EXERCISE DESCRIPTION >>
Restate, word for word, each record that follows.

Source texts of formatted documents

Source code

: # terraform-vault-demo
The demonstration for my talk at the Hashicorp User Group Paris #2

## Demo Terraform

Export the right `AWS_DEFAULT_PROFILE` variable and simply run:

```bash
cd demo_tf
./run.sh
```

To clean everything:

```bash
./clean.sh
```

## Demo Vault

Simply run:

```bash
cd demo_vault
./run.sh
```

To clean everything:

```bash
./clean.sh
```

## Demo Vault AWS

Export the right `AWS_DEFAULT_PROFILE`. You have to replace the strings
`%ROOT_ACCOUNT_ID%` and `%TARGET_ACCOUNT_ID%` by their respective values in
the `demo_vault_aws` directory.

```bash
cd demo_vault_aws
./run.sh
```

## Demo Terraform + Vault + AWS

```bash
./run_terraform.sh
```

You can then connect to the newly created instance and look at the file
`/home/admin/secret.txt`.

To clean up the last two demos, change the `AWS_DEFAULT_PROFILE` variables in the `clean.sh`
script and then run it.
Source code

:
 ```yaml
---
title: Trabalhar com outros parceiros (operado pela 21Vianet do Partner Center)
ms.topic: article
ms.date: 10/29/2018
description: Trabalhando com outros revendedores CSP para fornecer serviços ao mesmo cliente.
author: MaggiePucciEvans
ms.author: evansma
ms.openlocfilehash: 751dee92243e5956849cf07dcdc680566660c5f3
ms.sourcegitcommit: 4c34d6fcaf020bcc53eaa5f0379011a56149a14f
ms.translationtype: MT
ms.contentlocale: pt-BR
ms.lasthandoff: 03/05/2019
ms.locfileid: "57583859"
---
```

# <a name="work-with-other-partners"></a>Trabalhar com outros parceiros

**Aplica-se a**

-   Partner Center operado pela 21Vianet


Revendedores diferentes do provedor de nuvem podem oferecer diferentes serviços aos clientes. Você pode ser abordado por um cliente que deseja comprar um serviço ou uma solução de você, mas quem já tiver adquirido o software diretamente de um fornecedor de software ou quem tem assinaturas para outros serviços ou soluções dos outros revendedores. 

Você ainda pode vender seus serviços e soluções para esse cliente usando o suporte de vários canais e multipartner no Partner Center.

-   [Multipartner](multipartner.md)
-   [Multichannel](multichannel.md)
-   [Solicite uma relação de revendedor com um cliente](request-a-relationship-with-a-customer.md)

WRITTEN ANSWER >>
Source code

: # terraform-vault-demo
The demonstration for my talk at the Hashicorp User Group Paris #2

## Demo Terraform

Export the right `AWS_DEFAULT_PROFILE` variable and simply run:

```bash
cd demo_tf
./run.sh
```

To clean everything:

```bash
./clean.sh
```

## Demo Vault

Simply run:

```bash
cd demo_vault
./run.sh
```

To clean everything:

```bash
./clean.sh
```

## Demo Vault AWS

Export the right `AWS_DEFAULT_PROFILE`. You have to replace the strings
`%ROOT_ACCOUNT_ID%` and `%TARGET_ACCOUNT_ID%` by their respective values in
the `demo_vault_aws` directory.

```bash
cd demo_vault_aws
./run.sh
```

## Demo Terraform + Vault + AWS

```bash
./run_terraform.sh
```

You can then connect to the newly created instance and look at the file
`/home/admin/secret.txt`.

To clean up the last two demos, change the `AWS_DEFAULT_PROFILE` variables in the `clean.sh`
script and then run it.
Source code

:
 ```yaml
---
title: Trabalhar com outros parceiros (operado pela 21Vianet do Partner Center)
ms.topic: article
ms.date: 10/29/2018
description: Trabalhando com outros revendedores CSP para fornecer serviços ao mesmo cliente.
author: MaggiePucciEvans
ms.author: evansma
ms.openlocfilehash: 751dee92243e5956849cf07dcdc680566660c5f3
ms.sourcegitcommit: 4c34d6fcaf020bcc53eaa5f0379011a56149a14f
ms.translationtype: MT
ms.contentlocale: pt-BR
ms.lasthandoff: 03/05/2019
ms.locfileid: "57583859"
---
```

# <a name="work-with-other-partners"></a>Trabalhar com outros parceiros

**Aplica-se a**

-   Partner Center operado pela 21Vianet


Revendedores diferentes do provedor de nuvem podem oferecer diferentes serviços aos clientes. Você pode ser abordado por um cliente que deseja comprar um serviço ou uma solução de você, mas quem já tiver adquirido o software diretamente de um fornecedor de software ou quem tem assinaturas para outros serviços ou soluções dos outros revendedores. 

Você ainda pode vender seus serviços e soluções para esse cliente usando o suporte de vários canais e multipartner no Partner Center.

-   [Multipartner](multipartner.md)
-   [Multichannel](multichannel.md)
-   [Solicite uma relação de revendedor com um cliente](request-a-relationship-with-a-customer.md)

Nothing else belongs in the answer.